* Exercise prompt: Give the count of lines in the entries that include "customers", and write nothing besides it.

Items from a dataset
((

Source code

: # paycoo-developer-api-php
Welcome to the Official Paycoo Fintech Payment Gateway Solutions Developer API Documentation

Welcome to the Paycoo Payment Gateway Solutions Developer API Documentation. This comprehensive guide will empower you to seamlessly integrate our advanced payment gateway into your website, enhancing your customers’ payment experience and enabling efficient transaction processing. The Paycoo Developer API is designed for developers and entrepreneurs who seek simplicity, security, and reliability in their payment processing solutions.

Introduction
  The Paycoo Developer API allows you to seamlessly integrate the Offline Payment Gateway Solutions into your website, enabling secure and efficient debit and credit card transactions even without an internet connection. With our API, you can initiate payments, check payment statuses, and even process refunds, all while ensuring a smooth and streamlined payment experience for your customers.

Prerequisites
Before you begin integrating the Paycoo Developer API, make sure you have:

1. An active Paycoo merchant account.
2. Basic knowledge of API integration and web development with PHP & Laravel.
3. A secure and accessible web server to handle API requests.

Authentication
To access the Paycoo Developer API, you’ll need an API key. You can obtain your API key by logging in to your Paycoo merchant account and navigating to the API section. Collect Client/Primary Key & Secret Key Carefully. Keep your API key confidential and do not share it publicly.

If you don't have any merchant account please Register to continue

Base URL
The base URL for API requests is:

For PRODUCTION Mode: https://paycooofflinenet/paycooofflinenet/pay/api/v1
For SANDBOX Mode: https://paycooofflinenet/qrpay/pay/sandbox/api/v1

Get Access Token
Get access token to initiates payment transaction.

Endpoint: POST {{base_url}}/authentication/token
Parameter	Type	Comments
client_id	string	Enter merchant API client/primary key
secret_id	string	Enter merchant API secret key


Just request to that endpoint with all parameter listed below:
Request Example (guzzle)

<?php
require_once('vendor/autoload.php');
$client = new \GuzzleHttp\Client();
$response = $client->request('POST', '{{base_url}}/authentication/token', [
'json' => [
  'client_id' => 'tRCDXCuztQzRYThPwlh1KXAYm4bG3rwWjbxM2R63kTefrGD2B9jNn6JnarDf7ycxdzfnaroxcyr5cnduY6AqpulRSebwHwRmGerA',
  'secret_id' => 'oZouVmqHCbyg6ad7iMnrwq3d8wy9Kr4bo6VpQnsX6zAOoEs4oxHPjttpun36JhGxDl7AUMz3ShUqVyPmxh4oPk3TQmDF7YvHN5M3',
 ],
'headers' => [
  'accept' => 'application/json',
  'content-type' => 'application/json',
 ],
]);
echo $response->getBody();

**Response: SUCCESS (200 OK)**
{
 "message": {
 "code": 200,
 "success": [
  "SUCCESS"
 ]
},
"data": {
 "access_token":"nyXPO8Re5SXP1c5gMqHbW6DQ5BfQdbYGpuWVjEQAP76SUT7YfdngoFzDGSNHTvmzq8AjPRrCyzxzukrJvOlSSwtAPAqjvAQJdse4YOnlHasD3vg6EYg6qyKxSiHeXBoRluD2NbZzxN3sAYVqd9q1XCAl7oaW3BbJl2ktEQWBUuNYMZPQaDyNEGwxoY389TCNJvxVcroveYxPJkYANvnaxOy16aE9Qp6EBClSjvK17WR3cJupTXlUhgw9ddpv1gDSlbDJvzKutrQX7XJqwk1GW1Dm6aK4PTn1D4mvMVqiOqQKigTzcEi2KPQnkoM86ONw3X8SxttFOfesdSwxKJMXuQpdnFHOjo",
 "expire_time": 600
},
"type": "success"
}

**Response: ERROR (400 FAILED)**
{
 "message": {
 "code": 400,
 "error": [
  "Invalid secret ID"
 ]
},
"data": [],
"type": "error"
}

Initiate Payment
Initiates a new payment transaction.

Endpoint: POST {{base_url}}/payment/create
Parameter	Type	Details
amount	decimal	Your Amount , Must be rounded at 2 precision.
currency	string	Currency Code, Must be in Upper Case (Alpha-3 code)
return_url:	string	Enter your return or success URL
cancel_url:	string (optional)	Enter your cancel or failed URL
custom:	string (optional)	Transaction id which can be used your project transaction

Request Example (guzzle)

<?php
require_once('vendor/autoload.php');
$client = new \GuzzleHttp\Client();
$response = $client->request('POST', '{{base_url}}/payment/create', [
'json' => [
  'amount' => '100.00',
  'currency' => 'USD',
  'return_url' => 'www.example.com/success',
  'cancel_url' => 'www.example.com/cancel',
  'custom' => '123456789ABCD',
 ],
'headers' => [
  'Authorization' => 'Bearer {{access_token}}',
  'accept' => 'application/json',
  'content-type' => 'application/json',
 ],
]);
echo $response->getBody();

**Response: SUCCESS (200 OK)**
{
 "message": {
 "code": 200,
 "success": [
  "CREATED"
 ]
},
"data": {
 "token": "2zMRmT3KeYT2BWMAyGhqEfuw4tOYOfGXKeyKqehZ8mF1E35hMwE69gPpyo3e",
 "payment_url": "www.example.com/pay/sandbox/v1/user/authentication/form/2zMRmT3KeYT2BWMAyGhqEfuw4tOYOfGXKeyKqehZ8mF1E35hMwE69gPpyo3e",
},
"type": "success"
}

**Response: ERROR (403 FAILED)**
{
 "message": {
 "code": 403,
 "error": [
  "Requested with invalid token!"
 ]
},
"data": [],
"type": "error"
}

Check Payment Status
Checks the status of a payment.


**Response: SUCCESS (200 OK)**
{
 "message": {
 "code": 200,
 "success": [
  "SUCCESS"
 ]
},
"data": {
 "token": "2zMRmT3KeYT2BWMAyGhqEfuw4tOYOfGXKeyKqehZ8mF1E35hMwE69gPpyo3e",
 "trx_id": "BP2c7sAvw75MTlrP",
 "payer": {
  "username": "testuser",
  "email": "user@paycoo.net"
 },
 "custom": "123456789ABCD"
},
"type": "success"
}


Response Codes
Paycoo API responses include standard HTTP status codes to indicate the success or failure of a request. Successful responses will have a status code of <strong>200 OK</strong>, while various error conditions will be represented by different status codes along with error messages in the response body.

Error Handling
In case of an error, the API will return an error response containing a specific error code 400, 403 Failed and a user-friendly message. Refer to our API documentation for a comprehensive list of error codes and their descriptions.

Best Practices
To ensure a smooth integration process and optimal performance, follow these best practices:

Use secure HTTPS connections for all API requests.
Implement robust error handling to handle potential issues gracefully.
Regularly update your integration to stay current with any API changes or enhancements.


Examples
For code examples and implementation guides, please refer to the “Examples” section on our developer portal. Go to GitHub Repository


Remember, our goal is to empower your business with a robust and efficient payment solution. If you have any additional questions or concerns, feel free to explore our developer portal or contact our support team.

))

* Expected output: 2